— Когда ни погляжу, она все с Фрейтагом ходит. Вон, опять пошла, — он неопределенно махнул рукой. — Опять пошла.
Дэнни боком наклонился к нему с высокого табурета, огромный, нескладный, сказал серьезно, с видом заговорщика:
— Не хочу навязываться, поимейте в виду, я сроду в чужие дела не мешался, одно скажу: была бы эта сучка моя, я бы ей все кости переломал. Поимейте в виду, это дело не мое, а только она с вами не по совести поступает.
Эта туповатая заботливость тронула Дэвида — не то чтобы сам Дэнни, но его слова пробудили ответное доброе чувство.
— Да я на вас не в обиде, — сказал он. — Я знаю, вам тоже солоно приходится. С этой Пасторой. Мы с вами оба потерпели крушение, вроде как два моряка в одной шлюпке, — прибавил он добродушно. Внутри одна за другой со звоном лопались какие-то туго натянутые струны, и что-то отпускало, становилось легче, даже не досадно было самому слышать, что он как дурак разговорился с Дэнни — тот-то всегда разговаривает как дурак… нет, все это даже приятно.
— У всех у нас свои заботы, — с жаром сказал он Дэнни. — Вы еще найдете способ выйти из положения.

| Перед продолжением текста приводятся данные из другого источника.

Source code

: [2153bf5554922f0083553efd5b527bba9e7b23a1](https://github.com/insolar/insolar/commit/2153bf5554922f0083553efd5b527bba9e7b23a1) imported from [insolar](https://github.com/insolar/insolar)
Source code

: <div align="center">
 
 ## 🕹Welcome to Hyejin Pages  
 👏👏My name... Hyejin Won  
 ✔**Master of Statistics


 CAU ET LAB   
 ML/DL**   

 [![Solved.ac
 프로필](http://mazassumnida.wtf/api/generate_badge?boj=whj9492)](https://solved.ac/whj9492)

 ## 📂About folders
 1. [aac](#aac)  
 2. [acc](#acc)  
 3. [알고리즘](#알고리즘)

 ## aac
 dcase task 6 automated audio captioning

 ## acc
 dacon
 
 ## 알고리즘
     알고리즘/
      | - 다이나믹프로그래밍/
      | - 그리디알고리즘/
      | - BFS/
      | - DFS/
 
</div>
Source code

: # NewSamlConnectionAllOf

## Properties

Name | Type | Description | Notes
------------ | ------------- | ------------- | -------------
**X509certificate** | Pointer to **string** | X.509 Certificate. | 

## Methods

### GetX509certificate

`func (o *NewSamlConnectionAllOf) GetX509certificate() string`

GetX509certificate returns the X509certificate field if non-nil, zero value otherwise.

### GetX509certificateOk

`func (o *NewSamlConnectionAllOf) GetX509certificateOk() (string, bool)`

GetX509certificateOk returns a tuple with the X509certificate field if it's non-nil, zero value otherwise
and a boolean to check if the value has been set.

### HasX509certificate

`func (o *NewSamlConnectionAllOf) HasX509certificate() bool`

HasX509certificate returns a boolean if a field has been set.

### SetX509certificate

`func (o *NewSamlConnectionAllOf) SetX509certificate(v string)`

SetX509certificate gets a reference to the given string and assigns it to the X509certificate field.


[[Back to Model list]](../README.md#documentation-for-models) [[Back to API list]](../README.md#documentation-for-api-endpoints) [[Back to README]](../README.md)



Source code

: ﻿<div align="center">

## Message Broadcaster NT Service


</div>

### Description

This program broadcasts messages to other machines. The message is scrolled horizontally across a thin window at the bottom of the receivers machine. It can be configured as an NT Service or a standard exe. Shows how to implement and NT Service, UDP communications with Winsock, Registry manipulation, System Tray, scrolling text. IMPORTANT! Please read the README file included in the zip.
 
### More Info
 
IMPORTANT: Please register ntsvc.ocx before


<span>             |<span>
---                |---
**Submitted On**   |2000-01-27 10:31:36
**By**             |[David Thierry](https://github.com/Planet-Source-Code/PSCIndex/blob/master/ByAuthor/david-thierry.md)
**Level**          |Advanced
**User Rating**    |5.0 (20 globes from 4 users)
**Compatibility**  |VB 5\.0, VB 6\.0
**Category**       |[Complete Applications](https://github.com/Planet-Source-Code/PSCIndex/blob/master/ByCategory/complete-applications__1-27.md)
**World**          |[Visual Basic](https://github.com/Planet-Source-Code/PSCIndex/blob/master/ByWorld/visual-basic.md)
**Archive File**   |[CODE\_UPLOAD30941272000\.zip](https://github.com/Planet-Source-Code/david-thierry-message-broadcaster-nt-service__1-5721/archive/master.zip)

— Я все ищу, как бы войти! — похотливо ухмыльнулся Дэнни. — Выйти-то не хитро. Скажу прямо, она из меня вытянула больше, чем я собирался дать, ловкая бестия, а теперь хочет увильнуть, не расплатясь. Ну так вот, нынче я ее заставлю платить по счету, говорю вам, нынче же вечером. Я никому не доставлю неприятностей, никому. А вот ей я покажу, верьте слову, она у меня узнает!
Некоторое время Дэвид размышлял над услышанным.
— Что же, — сочувственно заключил он, — с такой женщиной… неудивительно, если вам достается шиш.
Дэнни не оскорбился, он ничего не понял.
— При чем тут шиш? — недоуменно спросил он, — Кто говорил про шиш?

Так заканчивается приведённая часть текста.